Inserting in bulk

When inserting in bulk, there are at least three common choices. Each may have advantages and disadvantages, depending on your data and circumstances.

Multiple single INSERT statements

This approach has the advantage of being easy to understand and implement. This approach is likely to be inefficient because Impala has a high query start-up cost compared to Kudu's insertion performance. This will lead to relatively high latency and poor throughput.

Single INSERT statement with multiple VALUES subclauses

If you include more than 1024 VALUES statements, Impala batches them into groups of 1024 (or the value of batch_size) before sending the requests to Kudu. This approach may perform slightly better than multiple sequential INSERT statements by amortizing the query start-up penalties on the Impala side.
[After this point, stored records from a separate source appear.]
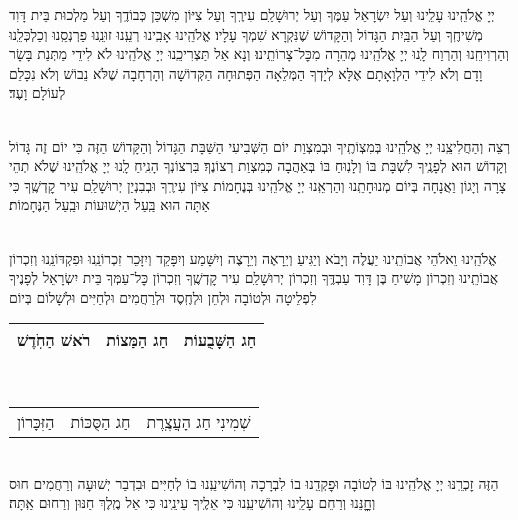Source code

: \documentclass[twoside, openany, parskip=half, 11pt]{book}
\begin{document}
\begin{small}
יְיָ אֱלֹהֵֽינוּ עָלֵֽינוּ וְעַל יִשְׂרָאֵל עַמֶּךָ וְעַל יְרוּשָׁלַ‍ִם עִירֶֽךָ וְעַל צִיּוֹן מִשְׁכַּן כְּבוֹדֶֽךָ וְעַל מַלְכוּת בֵּית דָּוִד מְשִׁיחֶֽךָ וְעַל הַבַּֽיִת הַגָּדוֹל וְהַקָּדוֹשׁ שֶׁנִּקְרָא שִׁמְךָ עָלָיו׃ אֱלֹהֵֽינוּ אָבִֽינוּ רְעֵֽנוּ זוּנֵֽנוּ פַרְנְסֵֽנוּ וְכַלְכְּלֵֽנוּ וְהַרְוִיחֵֽנוּ וְהַרְוַח לָֽנוּ יְיָ אֱלֹהֵֽינוּ מְהֵרָה מִכׇּל־צָרוֹתֵֽינוּ׃ וְנָא אַל תַּצְרִיכֵֽנוּ יְיָ אֱלֹהֵֽינוּ לֹא לִידֵי מַתְּנַת בָּשָׂר וָדָם וְלֹא לִידֵי הַלְוָאָתָם אֶלָּא לְיָדְךָ הַמְּלֵאָה הַפְּתוּחָה הַקְּדוֹשָׁה וְהָרְחָבָה שֶׁלֹּא נֵבוֹשׁ וְלֹא נִכָּלֵם לְעוֹלָם וָעֶד׃

\enlargethispage{\baselineskip}

\vspace{-.25\baselineskip}
\begin{sometimes}

\shabbos\\
רְצֵה וְהַחֲלִיצֵֽנוּ יְיָ אֱלֹהֵֽינוּ בְּמִצְוֹתֶֽיךָ וּבְמִצְוַת יוֹם הַשְּׁבִיעִי הַשַּׁבָּת הַגָּדוֹל וְהַקָּדוֹשׁ הַזֶּה כִּי יוֹם זֶה גָּדוֹל וְקָדוֹשׁ הוּא לְפָנֶֽיךָ לִשְׁבָּת בּוֹ וְלָנֽוּחַ בּוֹ בְּאַהֲבָה כְּמִצְוַת רְצוֹנֶךָ׃ בִּרְצוֹנְךָ הָנִֽיחַ לָֽנוּ יְיָ אֱלֹהֵֽינוּ שֶׁלֹא תְהֵי צָרָה וְיָגוֹן וַאֲנָחָה בְּיוֹם מְנוּחָתֵֽנוּ וְהַרְאֵֽנוּ יְיָ אֱלֹהֵֽינוּ בְּנֶחָמוֹת צִיּוֹן עִירֶֽךָ וּבְבִנְיַן יְרוּשָׁלַ‍ִם עִיר קׇדְשֶֽׁךָ כִּי אַתָּה הוּא בַּֽעַל הַיְשׁוּעוֹת וּבַֽעַל הַנֶּחָמוֹת׃


\sepline %

\vspace{-.25\baselineskip}
\\
אֱלֹהֵֽינוּ וֵאלֹהֵי אֲבוֹתֵֽינוּ יַעֲלֶה וְיָבֹא וְיַגִּיעַ וְיֵרָאֶה וְיֵרָצֶה וְיִשָּׁמַע וְיִפָּקֵד וְיִזָּכֵר זִכְרוֹנֵֽנוּ וּפִקְדּוֹנֵֽנוּ וְזִכְרוֹן אֲבוֹתֵֽינוּ וְזִכְרוֹן מָשִׁיחַ בֶּן דָּוִד עַבְדֶּֽךָ וְזִכְרוֹן יְרוּשָׁלַ‍ִם עִיר קׇדְשֶֽׁךָ וְזִכְרוֹן כׇּל־עַמְּךָ בֵּית יִשְׂרָאֵל לְפָנֶיךָ לִפְלֵיטָה וּלְטוֹבָה וּלְחֵן וּלְחֶֽסֶד וּלְרַחֲמִים וּלְחַיִּים וּלְשָׁלוֹם בְּיוֹם\\
\begin{tabular}{c|c|c}
רֹאשׁ הַחֹֽדֶשׁ & חַג הַמַּצוֹת & חַג הַשָּׁבֻעוֹת\\ \hline
\end{tabular}\\
\begin{tabular}{c|c|c}
הַזִּכָּרוֹן & חַג הַסֻּכּוֹת & שְׁמִינִי חַג הָעֲצֶֽרֶת
\end{tabular}\\
הַזֶּה זׇכְרֵֽנּוּ יְיָ אֱלֹהֵֽינוּ בּוֹ לְטוֹבָה וּפׇקְדֵֽנוּ בוֹ לִבְרָכָה וְהוֹשִׁיעֵֽנוּ בוֹ לְחַיִּים וּבִדְבַר יְשׁוּעָה וְרַחֲמִים חוּס וְחׇׇׇׇנֵּנוּ וְרַחֵם עָלֵֽינוּ וְהוֹשִׁיעֵֽנוּ כִּי אֵלֶֽיךָ עֵינֵֽינוּ כִּי אֵל מֶֽלֶךְ חַנּוּן וְרַחוּם אַֽתָּה׃


\end{sometimes}
\end{small}
\end{document}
To set the batch size for the current Impala Shell session, use the following syntax:
set batch_size=10000;

Batch insert

The approach that usually performs best, from the standpoint of both Impala and Kudu, is usually to import the data using a SELECT FROM subclause in Impala.

  1. If your data is not already in Impala, one strategy is to import it from a text file, such as a TSV or CSV file.
  2. Create the Kudu table, being mindful that the columns designated as primary keys cannot have null values.
  3. Insert values into the Kudu table by querying the table containing the original data, as in the following example:
    INSERT INTO my_kudu_table
    SELECT * FROM legacy_data_import_table;

Ingest using the C++ or Java API

In many cases, the appropriate ingest path is to use the C++ or Java API to insert directly into Kudu tables. Unlike other Impala tables, data inserted into Kudu tables using the API becomes available for query in Impala without the need for any INVALIDATE METADATA statements or other statements needed for other Impala storage types.